*What you need to do*
Transcribe the full listing exactly, and drop every picture.

*Available data*
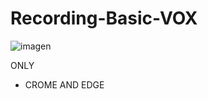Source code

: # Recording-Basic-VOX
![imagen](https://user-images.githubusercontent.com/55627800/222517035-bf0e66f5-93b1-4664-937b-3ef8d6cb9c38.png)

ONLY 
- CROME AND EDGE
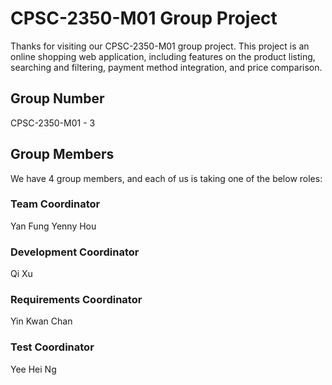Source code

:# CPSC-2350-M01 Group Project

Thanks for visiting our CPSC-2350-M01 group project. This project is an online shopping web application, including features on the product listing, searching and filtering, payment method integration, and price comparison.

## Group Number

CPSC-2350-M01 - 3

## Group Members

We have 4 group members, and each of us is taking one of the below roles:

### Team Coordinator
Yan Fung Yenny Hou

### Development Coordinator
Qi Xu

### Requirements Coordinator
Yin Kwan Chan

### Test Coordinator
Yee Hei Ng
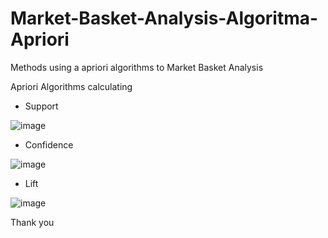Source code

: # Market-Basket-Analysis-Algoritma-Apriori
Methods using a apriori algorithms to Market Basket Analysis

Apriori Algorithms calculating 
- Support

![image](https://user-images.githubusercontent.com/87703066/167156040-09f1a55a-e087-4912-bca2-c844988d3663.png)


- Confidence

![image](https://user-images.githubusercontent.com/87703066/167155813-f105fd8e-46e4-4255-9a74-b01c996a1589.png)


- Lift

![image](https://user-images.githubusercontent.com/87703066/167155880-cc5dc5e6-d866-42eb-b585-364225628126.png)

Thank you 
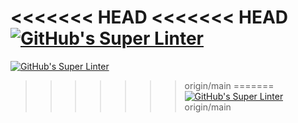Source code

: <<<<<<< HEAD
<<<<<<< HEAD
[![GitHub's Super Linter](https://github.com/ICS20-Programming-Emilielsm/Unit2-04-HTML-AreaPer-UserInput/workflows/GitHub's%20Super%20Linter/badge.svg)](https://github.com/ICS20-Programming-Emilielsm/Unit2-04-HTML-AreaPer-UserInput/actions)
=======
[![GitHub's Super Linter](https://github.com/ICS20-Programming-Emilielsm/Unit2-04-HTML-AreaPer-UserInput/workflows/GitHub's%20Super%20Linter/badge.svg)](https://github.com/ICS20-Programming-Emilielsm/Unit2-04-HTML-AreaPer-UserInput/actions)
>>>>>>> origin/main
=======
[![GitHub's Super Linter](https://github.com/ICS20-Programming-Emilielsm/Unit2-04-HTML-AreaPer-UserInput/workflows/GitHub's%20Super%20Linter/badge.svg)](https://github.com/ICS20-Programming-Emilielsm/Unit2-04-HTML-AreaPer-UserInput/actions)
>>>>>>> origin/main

*Finished task*
Source code

: # Recording-Basic-VOX
![imagen](https://user-images.githubusercontent.com/55627800/222517035-bf0e66f5-93b1-4664-937b-3ef8d6cb9c38.png)

ONLY 
- CROME AND EDGE
Source code

:# CPSC-2350-M01 Group Project

Thanks for visiting our CPSC-2350-M01 group project. This project is an online shopping web application, including features on the product listing, searching and filtering, payment method integration, and price comparison.

## Group Number

CPSC-2350-M01 - 3

## Group Members

We have 4 group members, and each of us is taking one of the below roles:

### Team Coordinator
Yan Fung Yenny Hou

### Development Coordinator
Qi Xu

### Requirements Coordinator
Yin Kwan Chan

### Test Coordinator
Yee Hei Ng
Source code

: # Market-Basket-Analysis-Algoritma-Apriori
Methods using a apriori algorithms to Market Basket Analysis

Apriori Algorithms calculating 
- Support

![image](https://user-images.githubusercontent.com/87703066/167156040-09f1a55a-e087-4912-bca2-c844988d3663.png)


- Confidence

![image](https://user-images.githubusercontent.com/87703066/167155813-f105fd8e-46e4-4255-9a74-b01c996a1589.png)


- Lift

![image](https://user-images.githubusercontent.com/87703066/167155880-cc5dc5e6-d866-42eb-b585-364225628126.png)

Thank you 
Source code

: <<<<<<< HEAD
<<<<<<< HEAD
[![GitHub's Super Linter](https://github.com/ICS20-Programming-Emilielsm/Unit2-04-HTML-AreaPer-UserInput/workflows/GitHub's%20Super%20Linter/badge.svg)](https://github.com/ICS20-Programming-Emilielsm/Unit2-04-HTML-AreaPer-UserInput/actions)
=======
[![GitHub's Super Linter](https://github.com/ICS20-Programming-Emilielsm/Unit2-04-HTML-AreaPer-UserInput/workflows/GitHub's%20Super%20Linter/badge.svg)](https://github.com/ICS20-Programming-Emilielsm/Unit2-04-HTML-AreaPer-UserInput/actions)
>>>>>>> origin/main
=======
[![GitHub's Super Linter](https://github.com/ICS20-Programming-Emilielsm/Unit2-04-HTML-AreaPer-UserInput/workflows/GitHub's%20Super%20Linter/badge.svg)](https://github.com/ICS20-Programming-Emilielsm/Unit2-04-HTML-AreaPer-UserInput/actions)
>>>>>>> origin/main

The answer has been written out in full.